Given records:
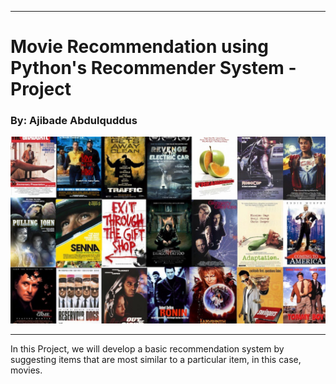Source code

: ___

# Movie Recommendation using Python's Recommender System - Project
### By: Ajibade Abdulquddus
<img src='movie.jpeg' /></a>
___
 

In this Project, we will develop a basic recommendation system by suggesting items that are most similar to a particular item, in this case, movies.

Problem description:
Check each line of the records for the string "Project" and copy those that have it.

Solution for this task:
# Movie Recommendation using Python's Recommender System - Project
In this Project, we will develop a basic recommendation system by suggesting items that are most similar to a particular item, in this case, movies.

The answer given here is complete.